Multiple choice questions are among the most common types of questions found in e-learning courses. They involve a question with multiple options, with the learner selecting the correct or best option to answer the question.
You can construct multiple choice questions in a range of ways, from making the correct answer fairly obvious to giving options that could all potentially be correct. In the latter approach, the objective is to truly challenge the learner while also ensuring they have a full understanding of the topic.
The multiple response question type is similar to a multiple-choice question, except the learner can choose multiple options in their answer instead of just one.
Match the Pair
Match the pair questions typically involve presenting the learning with two lists. Those lists could be words, phrases, or images. To answer the question, the learner matches each option in the first list with one in the second.
Match the pair questions are a way to ask several questions in one.
Yes or No
A yes or no question is one where you ask a question and then give the learner only two options as the answer – Yes or No. These types of questions are an opportunity to really challenge the learner to think about the answer. For example, asking a question that a learner might have given a nuanced answer if they could. By forcing them to answer either yes or no, you are encouraging the learner to really contemplate their answer.
True or False
A true or false question is similar to a Yes or No question as there are only two possible answers – in this case, True or False.
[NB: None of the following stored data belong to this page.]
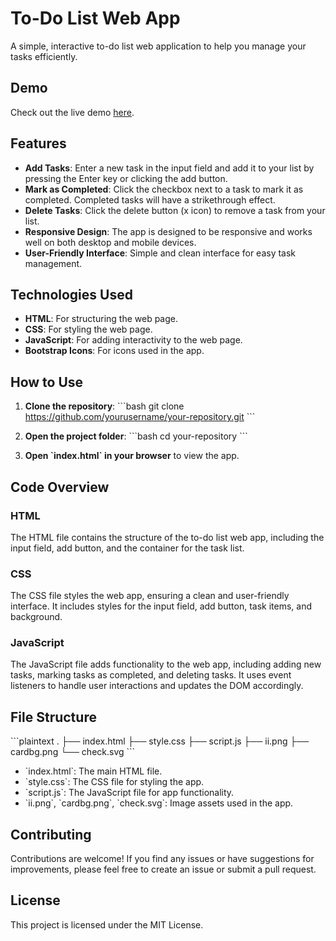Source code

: 
# To-Do List Web App

A simple, interactive to-do list web application to help you manage your tasks efficiently.

## Demo

Check out the live demo [here](https://abdulmoizqureshi-2640.github.io/LGMVIP-Web-Task-1/).

## Features

- **Add Tasks**: Enter a new task in the input field and add it to your list by pressing the Enter key or clicking the add button.
- **Mark as Completed**: Click the checkbox next to a task to mark it as completed. Completed tasks will have a strikethrough effect.
- **Delete Tasks**: Click the delete button (x icon) to remove a task from your list.
- **Responsive Design**: The app is designed to be responsive and works well on both desktop and mobile devices.
- **User-Friendly Interface**: Simple and clean interface for easy task management.

## Technologies Used

- **HTML**: For structuring the web page.
- **CSS**: For styling the web page.
- **JavaScript**: For adding interactivity to the web page.
- **Bootstrap Icons**: For icons used in the app.

## How to Use

1. **Clone the repository**:
    \`\`\`bash
    git clone https://github.com/yourusername/your-repository.git
    \`\`\`

2. **Open the project folder**:
    \`\`\`bash
    cd your-repository
    \`\`\`

3. **Open \`index.html\` in your browser** to view the app.

## Code Overview

### HTML

The HTML file contains the structure of the to-do list web app, including the input field, add button, and the container for the task list.

### CSS

The CSS file styles the web app, ensuring a clean and user-friendly interface. It includes styles for the input field, add button, task items, and background.

### JavaScript

The JavaScript file adds functionality to the web app, including adding new tasks, marking tasks as completed, and deleting tasks. It uses event listeners to handle user interactions and updates the DOM accordingly.

## File Structure

\`\`\`plaintext
.
├── index.html
├── style.css
├── script.js
├── ii.png
├── cardbg.png
└── check.svg
\`\`\`

- \`index.html\`: The main HTML file.
- \`style.css\`: The CSS file for styling the app.
- \`script.js\`: The JavaScript file for app functionality.
- \`ii.png\`, \`cardbg.png\`, \`check.svg\`: Image assets used in the app.

## Contributing

Contributions are welcome! If you find any issues or have suggestions for improvements, please feel free to create an issue or submit a pull request.

## License

This project is licensed under the MIT License.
Typically, these types of questions are used to assess understanding.
Fill in the Blanks
With this type of question, you present the learner with a sentence or multiple sentences. The sentences have missing words, which the learner needs to complete.
You can use different mechanics for this type of question, depending on how difficult you want the question to be. For example, an easier option for a fill in the blank question would be one where learners are given the possible answers, which they then drag and drop into the sentences. A more difficult option would be one where there are no possible answers given. Instead, the learner must type the answers in the blank spaces.
Open-ended questions give learners a text box that they can then use to write their answer. That answer could be a sentence or two or a paragraph.
This type of question is especially beneficial if you want to get a detailed understanding of the learner’s knowledge as well as what they think about a topic, particularly a complex topic. Or where you want to understand the learner’s point of view.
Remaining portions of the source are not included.